Zulip Chat Archive

Stream: general

Topic: Getting class instance with a placeholder


Tomas Skrivan (Oct 20 2020 at 16:15):

When class parameter is not marked as [inst : class_type] but as (inst : clas_type). Is there a way to use placeholder _ to fetch an instance of that class automatically.

An example, I want to define coinduced topology on a space X by a given function from reals. However, the topology on reals should be provided explicitly to the function coinduced curve "Topology on R". I was hoping that I can just write _, but this does not work:

import topology.instances.real

constants (X : Type)
def curve :   X := sorry

noncomputable def t1 : topological_space X := topological_space.coinduced curve _

Gives an error

/home/.../src/test.lean:6:80: error: don't know how to synthesize placeholder
context:
 topological_space 

It took me a long time to figure out how to get an instance manually

noncomputable def t2 : topological_space X := topological_space.coinduced curve real.metric_space.to_uniform_space.to_topological_space

I can write a simple helper function fetch_instance.

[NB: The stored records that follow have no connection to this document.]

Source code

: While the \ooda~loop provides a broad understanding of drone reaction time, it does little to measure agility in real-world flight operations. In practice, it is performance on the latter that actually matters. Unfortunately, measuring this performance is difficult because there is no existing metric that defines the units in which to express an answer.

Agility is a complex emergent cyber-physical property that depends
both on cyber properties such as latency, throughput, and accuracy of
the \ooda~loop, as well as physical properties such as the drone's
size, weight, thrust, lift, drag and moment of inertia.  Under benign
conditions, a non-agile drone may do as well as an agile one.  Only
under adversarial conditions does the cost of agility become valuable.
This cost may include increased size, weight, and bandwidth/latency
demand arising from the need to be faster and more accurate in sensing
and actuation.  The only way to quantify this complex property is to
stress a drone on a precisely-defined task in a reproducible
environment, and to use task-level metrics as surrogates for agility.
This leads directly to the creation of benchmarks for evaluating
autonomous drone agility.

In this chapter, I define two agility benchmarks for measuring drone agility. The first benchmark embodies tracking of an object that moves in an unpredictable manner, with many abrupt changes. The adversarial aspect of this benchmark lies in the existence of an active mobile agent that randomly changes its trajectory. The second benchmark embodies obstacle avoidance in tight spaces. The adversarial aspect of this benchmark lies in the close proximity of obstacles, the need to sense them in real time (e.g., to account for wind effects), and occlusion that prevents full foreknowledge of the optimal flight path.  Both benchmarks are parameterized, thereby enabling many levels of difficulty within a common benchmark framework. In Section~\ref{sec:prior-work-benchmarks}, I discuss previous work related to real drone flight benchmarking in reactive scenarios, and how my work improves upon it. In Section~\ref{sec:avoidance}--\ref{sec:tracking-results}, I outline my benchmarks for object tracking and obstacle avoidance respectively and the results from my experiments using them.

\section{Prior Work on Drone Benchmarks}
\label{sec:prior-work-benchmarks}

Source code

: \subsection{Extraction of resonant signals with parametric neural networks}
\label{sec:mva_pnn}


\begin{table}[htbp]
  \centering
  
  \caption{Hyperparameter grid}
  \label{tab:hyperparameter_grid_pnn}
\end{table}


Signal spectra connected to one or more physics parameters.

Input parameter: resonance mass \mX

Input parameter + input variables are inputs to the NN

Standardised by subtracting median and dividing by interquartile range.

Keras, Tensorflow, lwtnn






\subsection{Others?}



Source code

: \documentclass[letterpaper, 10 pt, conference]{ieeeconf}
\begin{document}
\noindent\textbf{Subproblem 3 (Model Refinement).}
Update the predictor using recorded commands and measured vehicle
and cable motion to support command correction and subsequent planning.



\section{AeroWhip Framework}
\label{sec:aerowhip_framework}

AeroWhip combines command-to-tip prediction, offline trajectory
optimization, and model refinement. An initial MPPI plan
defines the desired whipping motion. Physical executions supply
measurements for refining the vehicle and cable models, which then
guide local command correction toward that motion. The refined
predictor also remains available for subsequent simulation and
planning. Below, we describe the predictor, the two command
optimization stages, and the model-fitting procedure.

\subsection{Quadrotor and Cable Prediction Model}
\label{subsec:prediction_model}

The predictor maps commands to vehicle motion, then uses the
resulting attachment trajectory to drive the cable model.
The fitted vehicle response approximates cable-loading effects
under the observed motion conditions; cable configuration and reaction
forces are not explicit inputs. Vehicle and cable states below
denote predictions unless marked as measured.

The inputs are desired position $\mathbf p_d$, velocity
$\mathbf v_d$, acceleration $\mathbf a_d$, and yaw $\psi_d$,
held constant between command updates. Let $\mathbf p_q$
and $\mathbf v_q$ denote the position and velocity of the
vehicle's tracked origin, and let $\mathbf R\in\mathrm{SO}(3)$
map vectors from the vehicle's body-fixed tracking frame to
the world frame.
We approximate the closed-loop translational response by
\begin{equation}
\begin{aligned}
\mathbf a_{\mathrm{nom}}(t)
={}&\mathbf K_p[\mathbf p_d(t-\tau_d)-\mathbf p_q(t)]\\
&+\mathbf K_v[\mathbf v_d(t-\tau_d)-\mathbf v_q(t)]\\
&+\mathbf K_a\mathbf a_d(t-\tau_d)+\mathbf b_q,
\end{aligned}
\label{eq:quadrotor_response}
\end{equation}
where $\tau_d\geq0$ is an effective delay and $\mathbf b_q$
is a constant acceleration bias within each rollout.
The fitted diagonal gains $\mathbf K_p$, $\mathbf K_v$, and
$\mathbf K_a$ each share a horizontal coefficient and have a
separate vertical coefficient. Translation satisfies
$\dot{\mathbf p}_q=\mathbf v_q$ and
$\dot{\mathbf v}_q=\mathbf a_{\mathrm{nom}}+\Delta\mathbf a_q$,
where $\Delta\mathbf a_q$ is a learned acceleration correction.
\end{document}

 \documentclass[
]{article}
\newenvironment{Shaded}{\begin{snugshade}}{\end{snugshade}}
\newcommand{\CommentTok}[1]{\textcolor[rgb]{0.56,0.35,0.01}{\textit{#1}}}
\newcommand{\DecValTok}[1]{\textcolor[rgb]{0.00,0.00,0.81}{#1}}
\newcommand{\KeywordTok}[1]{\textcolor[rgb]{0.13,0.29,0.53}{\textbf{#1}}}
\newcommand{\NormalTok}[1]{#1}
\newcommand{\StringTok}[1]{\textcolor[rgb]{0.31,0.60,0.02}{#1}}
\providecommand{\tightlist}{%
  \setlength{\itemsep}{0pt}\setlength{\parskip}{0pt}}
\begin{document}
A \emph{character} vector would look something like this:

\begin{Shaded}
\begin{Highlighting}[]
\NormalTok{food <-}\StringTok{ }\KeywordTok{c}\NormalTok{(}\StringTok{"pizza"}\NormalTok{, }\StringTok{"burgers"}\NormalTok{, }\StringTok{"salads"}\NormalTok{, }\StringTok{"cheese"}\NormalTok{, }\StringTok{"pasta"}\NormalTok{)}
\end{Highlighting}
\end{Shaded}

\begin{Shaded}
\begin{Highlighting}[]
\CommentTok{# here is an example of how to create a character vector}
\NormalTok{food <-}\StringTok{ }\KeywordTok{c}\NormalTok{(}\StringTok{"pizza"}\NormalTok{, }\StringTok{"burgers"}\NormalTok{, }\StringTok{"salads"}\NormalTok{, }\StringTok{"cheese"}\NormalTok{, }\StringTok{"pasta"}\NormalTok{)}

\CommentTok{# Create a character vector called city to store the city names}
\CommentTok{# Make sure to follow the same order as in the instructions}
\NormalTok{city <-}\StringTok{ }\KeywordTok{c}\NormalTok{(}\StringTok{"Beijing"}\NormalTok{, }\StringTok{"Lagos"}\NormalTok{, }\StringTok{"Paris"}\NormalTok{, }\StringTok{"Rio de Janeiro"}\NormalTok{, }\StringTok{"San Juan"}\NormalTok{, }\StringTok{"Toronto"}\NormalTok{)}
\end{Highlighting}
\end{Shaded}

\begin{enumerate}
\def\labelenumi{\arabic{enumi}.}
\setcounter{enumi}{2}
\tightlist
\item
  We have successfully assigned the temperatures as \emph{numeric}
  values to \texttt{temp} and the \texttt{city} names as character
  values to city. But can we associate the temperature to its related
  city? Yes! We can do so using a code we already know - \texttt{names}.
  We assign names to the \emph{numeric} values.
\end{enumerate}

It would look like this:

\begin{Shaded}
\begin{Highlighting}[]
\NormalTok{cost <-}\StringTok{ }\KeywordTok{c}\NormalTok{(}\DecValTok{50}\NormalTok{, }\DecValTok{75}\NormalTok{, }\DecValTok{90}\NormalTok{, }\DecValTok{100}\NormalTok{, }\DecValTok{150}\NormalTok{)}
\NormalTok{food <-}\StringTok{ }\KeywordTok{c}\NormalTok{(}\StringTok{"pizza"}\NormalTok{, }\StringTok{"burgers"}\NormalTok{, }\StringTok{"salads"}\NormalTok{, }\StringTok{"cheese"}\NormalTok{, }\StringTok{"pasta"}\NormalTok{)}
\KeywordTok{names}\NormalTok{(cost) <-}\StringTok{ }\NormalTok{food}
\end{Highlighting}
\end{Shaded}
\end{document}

def fetch_instance {cls : Type} [t : cls] := t
noncomputable def t3 : topological_space X := topological_space.coinduced curve fetch_instance

What is the standard way to do this?

Reid Barton (Oct 20 2020 at 16:17):

(by apply_instance) should work in place of the _

Eric Wieser (Oct 20 2020 at 16:19):

Your fetch_instance is exactly docs#infer_instance

Reid Barton (Oct 20 2020 at 16:19):

src#infer_instance is also defined with the same definition as your fetch_instance, but I think it's disfavored for some reason.

Tomas Skrivan (Oct 20 2020 at 16:21):

Is there a fundamental problem with using _ instead of infer_instance? It would be quite intuitive.